Surgeon Rear-Admiral William James Carr, CBE, (30 January 1883 - 16 May 1966), Australian naval officer, was the Royal Australian Navy's Director of Naval Medical Services from 1932 to 1946.

Carr was born in Thornton in Craven, a village in the West Riding of Yorkshire, England, where his father James was a solicitor. He was educated at Marlborough College in Wiltshire and at Trinity College, Cambridge, where he gained an arts degree in 1904, specialising in classics: he read both Latin and Greek. He then studied medicine at the Royal London Hospital, becoming an LRCP and MRCS in 1908. He remained at London Hospital as a resident medical officer until 1910, and then worked as a ship's doctor on a merchant vessel.
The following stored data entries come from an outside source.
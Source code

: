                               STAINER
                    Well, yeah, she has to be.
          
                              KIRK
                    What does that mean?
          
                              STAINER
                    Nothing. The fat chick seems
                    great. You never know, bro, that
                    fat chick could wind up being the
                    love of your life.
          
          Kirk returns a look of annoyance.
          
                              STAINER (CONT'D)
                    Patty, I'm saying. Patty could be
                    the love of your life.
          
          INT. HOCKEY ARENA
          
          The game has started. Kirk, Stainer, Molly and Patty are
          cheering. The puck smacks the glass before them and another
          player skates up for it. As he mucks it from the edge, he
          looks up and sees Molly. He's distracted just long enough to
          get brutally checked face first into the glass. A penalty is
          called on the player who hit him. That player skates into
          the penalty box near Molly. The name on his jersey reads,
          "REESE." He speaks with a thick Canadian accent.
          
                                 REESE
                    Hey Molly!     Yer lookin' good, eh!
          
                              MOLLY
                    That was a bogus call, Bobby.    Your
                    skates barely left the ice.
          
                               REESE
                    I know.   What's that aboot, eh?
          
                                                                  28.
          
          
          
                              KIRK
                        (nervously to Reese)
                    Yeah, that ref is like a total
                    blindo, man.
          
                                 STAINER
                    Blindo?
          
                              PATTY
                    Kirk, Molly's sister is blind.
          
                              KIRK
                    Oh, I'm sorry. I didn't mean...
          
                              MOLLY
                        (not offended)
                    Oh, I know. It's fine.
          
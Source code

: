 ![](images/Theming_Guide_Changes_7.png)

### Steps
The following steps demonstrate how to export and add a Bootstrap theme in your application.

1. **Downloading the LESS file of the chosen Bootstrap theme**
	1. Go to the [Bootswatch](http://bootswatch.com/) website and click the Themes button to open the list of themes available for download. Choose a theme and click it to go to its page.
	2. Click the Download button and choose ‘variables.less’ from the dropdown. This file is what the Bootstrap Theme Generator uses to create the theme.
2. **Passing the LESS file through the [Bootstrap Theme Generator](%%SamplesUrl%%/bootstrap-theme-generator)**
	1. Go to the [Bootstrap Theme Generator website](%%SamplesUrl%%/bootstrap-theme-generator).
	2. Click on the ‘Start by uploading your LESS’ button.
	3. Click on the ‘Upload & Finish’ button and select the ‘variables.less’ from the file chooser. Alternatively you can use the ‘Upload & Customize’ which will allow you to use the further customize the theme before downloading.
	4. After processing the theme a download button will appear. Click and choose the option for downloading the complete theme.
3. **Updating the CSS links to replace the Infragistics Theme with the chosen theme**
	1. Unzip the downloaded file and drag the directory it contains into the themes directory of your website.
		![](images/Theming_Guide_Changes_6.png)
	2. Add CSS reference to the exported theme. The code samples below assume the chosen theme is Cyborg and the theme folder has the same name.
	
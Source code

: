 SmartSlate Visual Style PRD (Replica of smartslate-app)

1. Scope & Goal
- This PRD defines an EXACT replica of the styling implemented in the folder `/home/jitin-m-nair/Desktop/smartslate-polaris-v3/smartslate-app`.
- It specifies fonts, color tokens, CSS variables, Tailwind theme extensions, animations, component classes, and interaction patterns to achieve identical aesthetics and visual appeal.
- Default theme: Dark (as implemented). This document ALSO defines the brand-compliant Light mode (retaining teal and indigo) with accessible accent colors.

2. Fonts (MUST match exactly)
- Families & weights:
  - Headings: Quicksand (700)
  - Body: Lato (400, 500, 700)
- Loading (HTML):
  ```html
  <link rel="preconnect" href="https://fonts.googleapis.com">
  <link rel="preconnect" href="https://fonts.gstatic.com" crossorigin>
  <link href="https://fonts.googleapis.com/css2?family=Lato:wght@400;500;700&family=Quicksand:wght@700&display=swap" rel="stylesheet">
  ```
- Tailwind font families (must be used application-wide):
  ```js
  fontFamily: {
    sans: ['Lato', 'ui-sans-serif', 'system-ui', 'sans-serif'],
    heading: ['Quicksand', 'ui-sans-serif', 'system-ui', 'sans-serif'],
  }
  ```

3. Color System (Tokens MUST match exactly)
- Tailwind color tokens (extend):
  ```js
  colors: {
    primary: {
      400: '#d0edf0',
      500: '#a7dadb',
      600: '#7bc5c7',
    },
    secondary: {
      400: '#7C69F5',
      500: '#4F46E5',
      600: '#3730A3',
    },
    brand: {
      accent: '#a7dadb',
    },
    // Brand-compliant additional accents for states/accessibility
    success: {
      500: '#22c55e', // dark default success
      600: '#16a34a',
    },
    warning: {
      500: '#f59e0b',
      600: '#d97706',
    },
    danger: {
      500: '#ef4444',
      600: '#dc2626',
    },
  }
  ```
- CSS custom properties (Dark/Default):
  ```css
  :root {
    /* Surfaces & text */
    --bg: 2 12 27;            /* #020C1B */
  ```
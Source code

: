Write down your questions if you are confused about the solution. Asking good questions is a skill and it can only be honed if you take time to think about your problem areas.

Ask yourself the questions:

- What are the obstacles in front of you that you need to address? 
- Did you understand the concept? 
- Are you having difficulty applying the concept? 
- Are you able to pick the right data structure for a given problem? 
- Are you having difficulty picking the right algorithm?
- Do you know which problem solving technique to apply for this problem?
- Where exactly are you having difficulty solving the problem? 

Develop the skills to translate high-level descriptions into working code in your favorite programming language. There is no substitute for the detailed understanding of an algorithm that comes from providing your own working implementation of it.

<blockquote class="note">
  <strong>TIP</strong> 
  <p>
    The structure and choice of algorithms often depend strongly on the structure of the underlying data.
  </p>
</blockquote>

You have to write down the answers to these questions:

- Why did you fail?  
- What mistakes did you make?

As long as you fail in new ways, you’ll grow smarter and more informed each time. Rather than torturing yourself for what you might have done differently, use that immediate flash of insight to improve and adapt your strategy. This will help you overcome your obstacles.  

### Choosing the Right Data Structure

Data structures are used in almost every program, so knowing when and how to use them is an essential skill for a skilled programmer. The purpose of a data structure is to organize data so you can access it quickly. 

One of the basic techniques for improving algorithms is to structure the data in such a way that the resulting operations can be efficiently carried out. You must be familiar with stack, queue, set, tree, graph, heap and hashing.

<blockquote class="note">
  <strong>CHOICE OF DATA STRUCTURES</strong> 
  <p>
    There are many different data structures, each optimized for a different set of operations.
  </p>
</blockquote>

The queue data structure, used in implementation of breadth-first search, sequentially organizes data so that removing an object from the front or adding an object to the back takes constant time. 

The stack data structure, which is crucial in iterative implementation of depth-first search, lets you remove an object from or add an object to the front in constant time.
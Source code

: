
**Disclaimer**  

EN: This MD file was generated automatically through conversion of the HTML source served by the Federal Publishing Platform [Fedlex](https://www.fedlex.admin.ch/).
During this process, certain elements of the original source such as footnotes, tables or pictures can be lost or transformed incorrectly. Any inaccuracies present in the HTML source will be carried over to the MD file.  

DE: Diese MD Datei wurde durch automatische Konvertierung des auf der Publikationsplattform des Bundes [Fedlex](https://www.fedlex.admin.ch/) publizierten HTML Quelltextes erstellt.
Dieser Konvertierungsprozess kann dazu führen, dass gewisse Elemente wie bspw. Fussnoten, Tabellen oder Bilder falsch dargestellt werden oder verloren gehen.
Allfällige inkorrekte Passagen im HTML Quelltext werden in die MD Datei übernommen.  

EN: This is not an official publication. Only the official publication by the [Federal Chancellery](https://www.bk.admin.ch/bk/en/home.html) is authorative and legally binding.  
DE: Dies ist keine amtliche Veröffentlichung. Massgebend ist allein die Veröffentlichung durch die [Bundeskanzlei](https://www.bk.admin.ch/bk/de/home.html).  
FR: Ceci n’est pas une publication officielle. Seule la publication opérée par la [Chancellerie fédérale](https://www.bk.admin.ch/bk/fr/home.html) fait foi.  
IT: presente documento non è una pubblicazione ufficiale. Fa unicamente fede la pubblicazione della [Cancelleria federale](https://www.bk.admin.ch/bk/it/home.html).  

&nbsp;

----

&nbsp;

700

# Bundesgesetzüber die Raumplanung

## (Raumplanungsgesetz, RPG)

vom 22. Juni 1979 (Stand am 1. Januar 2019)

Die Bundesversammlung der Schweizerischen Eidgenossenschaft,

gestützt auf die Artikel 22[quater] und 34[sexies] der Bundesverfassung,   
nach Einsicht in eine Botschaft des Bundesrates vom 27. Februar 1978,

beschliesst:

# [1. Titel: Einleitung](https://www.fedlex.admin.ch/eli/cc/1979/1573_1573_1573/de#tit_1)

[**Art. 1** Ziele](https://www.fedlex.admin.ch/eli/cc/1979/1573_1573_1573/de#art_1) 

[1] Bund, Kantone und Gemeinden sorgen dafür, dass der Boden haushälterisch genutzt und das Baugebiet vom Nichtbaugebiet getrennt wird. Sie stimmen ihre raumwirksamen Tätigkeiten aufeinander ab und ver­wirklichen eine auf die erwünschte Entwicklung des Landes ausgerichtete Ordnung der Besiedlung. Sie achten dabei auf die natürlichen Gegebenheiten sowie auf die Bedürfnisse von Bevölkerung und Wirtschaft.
In 1911 the newly formed Royal Australian Navy (RAN) advertised in Britain for professional men to join the service, and Carr enlisted on 9 December. He was posted to the new Australian light cruiser HMAS Melbourne with the rank of surgeon-lieutenant, where he served until 1917. During World War I he saw service in New Guinea (where he was present at the German surrender of Rabaul), the Pacific, North Atlantic and West Indies. In October 1917 he transferred to the battlecruiser HMAS Australia, and in March 1918 to the cruiser HMAS Sydney, where he served until 1920. In August 1919 he married Leonora Eddington, to whom he had been engaged since 1914. They had a son and two daughters.

In 1920 Carr was posted to the RAN College at Jervis Bay, south of Sydney, and was promoted to surgeon-commander. In 1925 he went on an exchange posting to the Royal Naval Hospital near Portsmouth, England, and on his return to Australia in 1927 he was posted to HMAS Cerberus, the RAN naval base at Flinders, south of Melbourne. He bought a home at Frankston, half-way between Melbourne and Flinders, where he lived for the rest of his life.

In 1932 Carr was appointed Director of Naval Medical Services (DNMS) with the rank of surgeon-captain. The RAN at this time had been drastically cut back following the London Naval Treaty and the spending cuts during the Great Depression. Nevertheless Carr was able to build up a system of naval medical training and facilities that proved to be effective when the RAN began to expand again in the late 1930s. During World War II Carr oversaw an extensive network of RAN medical facilities across the South-West Pacific theatre, and from 1943 was also in charge of the Royal Navy's medical services in the Pacific. His status was recognised by his appointment as an honorary aide de camp to the Governor of Victoria, and as an honorary surgeon to King George VI in 1944.

Carr retired in March 1946 with a Commander of the Order of the British Empire and the rank of surgeon rear-admiral, the first Australian naval surgeon to attain flag rank. In retirement he was active in local affairs and was a delegate to Victorian state conferences of the Liberal Party. He died at Frankson in May 1966.